Hi,
I’m trying to program a fixed point method for steady NSE. Unfortunately, I get the «classical»:
RuntimeError: Cannot create sparsity pattern. Form is not a bilinear form
Here my code:
import ufl
from dolfinx import fem, io, mesh, plot, nls, log
from ufl import div, dx, grad, inner
from mpi4py import MPI
from petsc4py.PETSc import ScalarType
from petsc4py import PETSc
from scipy.optimize import minimize
import scipy.linalg
import math
import logging
from logging.handlers import RotatingFileHandler
msh = mesh.create_rectangle(comm=MPI.COMM_WORLD,
points=((0.0, 0.0), (1.0, 1.0)), n=(40, 40),
cell_type=mesh.CellType.triangle,)
nu = 0.001
# Function to mark x = 0, x = 1, y = 0
def noslip_boundary(x):
return np.logical_or(np.logical_or(np.isclose(x[0], 0.0), np.isclose(x[0], 1.0)), np.isclose(x[1], 0.0))

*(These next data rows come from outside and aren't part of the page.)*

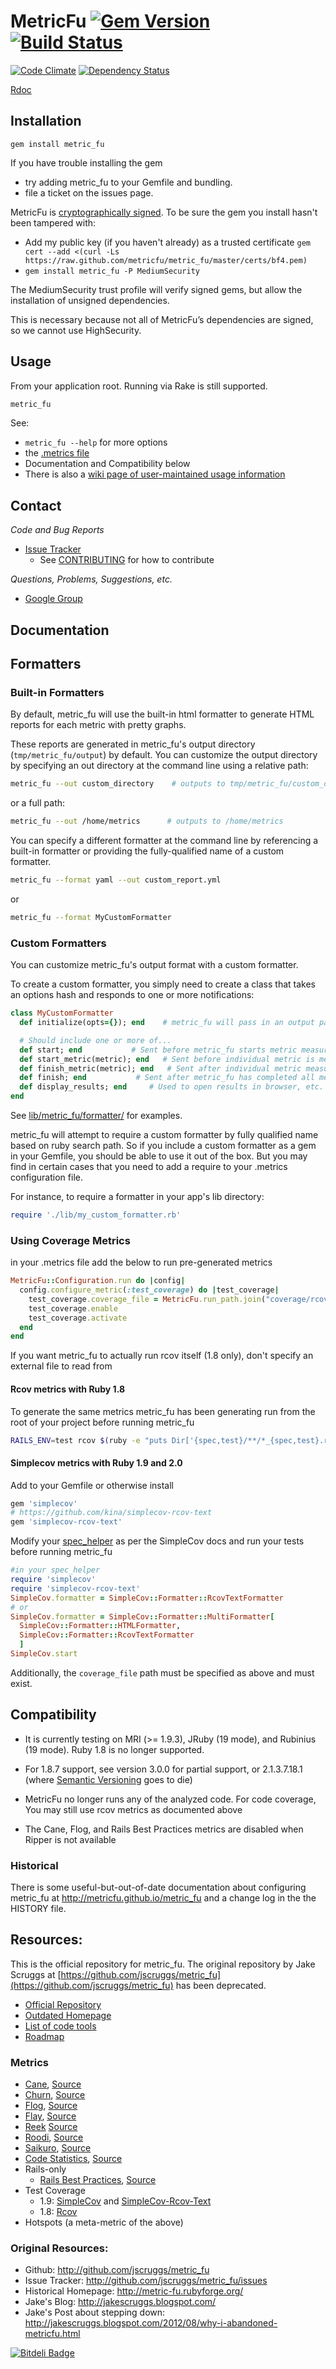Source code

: # MetricFu [![Gem Version](https://badge.fury.io/rb/metric_fu.png)](http://badge.fury.io/rb/metric_fu) [![Build Status](https://travis-ci.org/metricfu/metric_fu.png?branch=master)](http://travis-ci.org/metricfu/metric_fu)

[![Code Climate](https://codeclimate.com/github/metricfu/metric_fu.png)](https://codeclimate.com/github/metricfu/metric_fu) [![Dependency Status](https://gemnasium.com/metricfu/metric_fu.png)](https://gemnasium.com/metricfu/metric_fu)

[Rdoc](http://rdoc.info/github/metricfu/metric_fu/)

## Installation

    gem install metric_fu

If you have trouble installing the gem
- try adding metric_fu to your Gemfile and bundling.
- file a ticket on the issues page.

MetricFu is [cryptographically signed](http://guides.rubygems.org/security/).
To be sure the gem you install hasn't been tampered with:
- Add my public key (if you haven't already) as a trusted certificate `gem cert --add <(curl -Ls https://raw.github.com/metricfu/metric_fu/master/certs/bf4.pem)`
- `gem install metric_fu -P MediumSecurity`

The MediumSecurity trust profile will verify signed gems, but allow the installation of unsigned dependencies.

This is necessary because not all of MetricFu’s dependencies are signed, so we cannot use HighSecurity.

## Usage

From your application root. Running via Rake is still supported.

```sh
metric_fu
```

See:
- `metric_fu --help` for more options
- the [.metrics file](https://github.com/metricfu/metric_fu/blob/master/.metrics)
- Documentation and Compatibility below
- There is also a [wiki page of user-maintained usage information](https://github.com/metricfu/metric_fu/wiki#usage)

## Contact

*Code and Bug Reports*

* [Issue Tracker](http://github.com/metricfu/metric_fu/issues)
  * See [CONTRIBUTING](https://github.com/metricfu/metric_fu/blob/master/CONTRIBUTING.md) for how to contribute

*Questions, Problems, Suggestions, etc.*

* [Google Group](https://groups.google.com/forum/#!forum/metric_fu)

## Documentation


## Formatters

### Built-in Formatters

By default, metric_fu will use the built-in html formatter to generate HTML reports for each metric with pretty graphs.

These reports are generated in metric_fu's output directory (```tmp/metric_fu/output```) by default. You can customize the output directory by specifying an out directory at the command line
using a relative path:

```sh
metric_fu --out custom_directory    # outputs to tmp/metric_fu/custom_directory
```

or a full path:

```sh
metric_fu --out /home/metrics      # outputs to /home/metrics
```

You can specify a different formatter at the command line by referencing a built-in formatter or providing the fully-qualified name of a custom formatter.


```sh
metric_fu --format yaml --out custom_report.yml
```

or

```sh
metric_fu --format MyCustomFormatter
```

### Custom Formatters

You can customize metric_fu's output format with a custom formatter.

To create a custom formatter, you simply need to create a class
that takes an options hash and responds to one or more notifications:

```ruby
class MyCustomFormatter
  def initialize(opts={}); end    # metric_fu will pass in an output param if provided.

  # Should include one or more of...
  def start; end           # Sent before metric_fu starts metric measurements.
  def start_metric(metric); end   # Sent before individual metric is measured.
  def finish_metric(metric); end   # Sent after individual metric measurement is complete.
  def finish; end           # Sent after metric_fu has completed all measurements.
  def display_results; end     # Used to open results in browser, etc.
end
```

See [lib/metric_fu/formatter/](lib/metric_fu/formatter/) for examples.

metric_fu will attempt to require a custom formatter by
fully qualified name based on ruby search path. So if you include a custom
formatter as a gem in your Gemfile, you should be able to use it out of the box.
But you may find in certain cases that you need to add a require to
your .metrics configuration file.

For instance, to require a formatter in your app's lib directory:

```ruby
require './lib/my_custom_formatter.rb'
```

### Using Coverage Metrics

in your .metrics file add the below to run pre-generated metrics

```ruby
MetricFu::Configuration.run do |config|
  config.configure_metric(:test_coverage) do |test_coverage|
    test_coverage.coverage_file = MetricFu.run_path.join("coverage/rcov/rcov.txt")
    test_coverage.enable
    test_coverage.activate
  end
end
```

If you want metric_fu to actually run rcov itself (1.8 only), don't specify an external file to read from

#### Rcov metrics with Ruby 1.8

To generate the same metrics metric_fu has been generating run from the root of your project before running metric_fu

```sh
RAILS_ENV=test rcov $(ruby -e "puts Dir['{spec,test}/**/*_{spec,test}.rb'].join(' ')") --sort coverage --no-html --text-coverage --no-color --profile --exclude-only '.*' --include-file "\Aapp,\Alib" -Ispec > coverage/rcov/rcov.txt
```

#### Simplecov metrics with Ruby 1.9 and 2.0

Add to your Gemfile or otherwise install

```ruby
gem 'simplecov'
# https://github.com/kina/simplecov-rcov-text
gem 'simplecov-rcov-text'
```

Modify your [spec_helper](https://github.com/metricfu/metric_fu/blob/master/spec/spec_helper.rb) as per the SimpleCov docs and run your tests before running metric_fu

```ruby
#in your spec_helper
require 'simplecov'
require 'simplecov-rcov-text'
SimpleCov.formatter = SimpleCov::Formatter::RcovTextFormatter
# or
SimpleCov.formatter = SimpleCov::Formatter::MultiFormatter[
  SimpleCov::Formatter::HTMLFormatter,
  SimpleCov::Formatter::RcovTextFormatter
  ]
SimpleCov.start
```

Additionally, the `coverage_file` path must be specified as above
and must exist.

## Compatibility

* It is currently testing on MRI (>= 1.9.3), JRuby (19 mode), and Rubinius (19 mode). Ruby 1.8 is no longer supported.

* For 1.8.7 support, see version 3.0.0 for partial support, or 2.1.3.7.18.1 (where [Semantic Versioning](http://semver.org/) goes to die)

* MetricFu  no longer runs any of the analyzed code. For code coverage, You may still use rcov metrics as documented above

* The Cane, Flog, and Rails Best Practices metrics are disabled when Ripper is not available

### Historical

There is some useful-but-out-of-date documentation about configuring metric_fu at http://metricfu.github.io/metric_fu and a change log in the the HISTORY file.

## Resources:

This is the official repository for metric_fu.  The original repository by Jake Scruggs at [https://github.com/jscruggs/metric_fu](https://github.com/jscruggs/metric_fu) has been deprecated.

* [Official Repository](http://github.com/metricfu/metric_fu)
* [Outdated Homepage](http://metricfu.github.io/metric_fu/)
* [List of code tools](https://github.com/metricfu/metric_fu/wiki/Code-Tools)
* [Roadmap](https://github.com/metricfu/metric_fu/wiki/Roadmap)

### Metrics

* [Cane](https://rubygems.org/gems/cane), [Source](http://github.com/square/cane)
* [Churn](https://rubygems.org/gems/churn), [Source](http://github.com/danmayer/churn)
* [Flog](https://rubygems.org/gems/flog), [Source](https://github.com/seattlerb/flog)
* [Flay](https://rubygems.org/gems/flay), [Source](https://github.com/seattlerb/flay)
* [Reek](https://rubygems.org/gems/reek) [Source](https://github.com/troessner/reek)
* [Roodi](https://rubygems.org/gems/roodi), [Source](https://github.com/roodi/roodi)
* [Saikuro](https://rubygems.org/gems/metric_fu-Saikuro), [Source](https://github.com/metricfu/Saikuro)
* [Code Statistics](https://rubygems.org/gems/code_metrics), [Source](https://github.com/bf4/code_metrics)
* Rails-only
  * [Rails Best Practices](https://rubygems.org/gems/rails_best_practices), [Source](https://github.com/railsbp/rails_best_practices)
* Test Coverage
  * 1.9: [SimpleCov](http://rubygems.org/gems/simplecov) and [SimpleCov-Rcov-Text](http://rubygems.org/gems/simplecov-rcov-text)
  * 1.8: [Rcov](http://rubygems.org/gems/rcov)
* Hotspots (a meta-metric of the above)


### Original Resources:

* Github: http://github.com/jscruggs/metric_fu
* Issue Tracker: http://github.com/jscruggs/metric_fu/issues
* Historical Homepage: http://metric-fu.rubyforge.org/
* Jake's Blog: http://jakescruggs.blogspot.com/
* Jake's Post about stepping down: http://jakescruggs.blogspot.com/2012/08/why-i-abandoned-metricfu.html


[![Bitdeli Badge](https://d2weczhvl823v0.cloudfront.net/metricfu/metric_fu/trend.png)](https://bitdeli.com/free "Bitdeli Badge")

# Function to mark the lid (y = 1)
def lid(x):
return np.isclose(x[1], 1.0)
# Lid velocity#
def lid_velocity_expression(x):
return np.stack((np.ones(x.shape[1]), np.zeros(x.shape[1])))
P2 = ufl.VectorElement("Lagrange", msh.ufl_cell(), 2)
P1 = ufl.FiniteElement("Lagrange", msh.ufl_cell(), 1)
V, Q = fem.FunctionSpace(msh, P2), fem.FunctionSpace(msh, P1)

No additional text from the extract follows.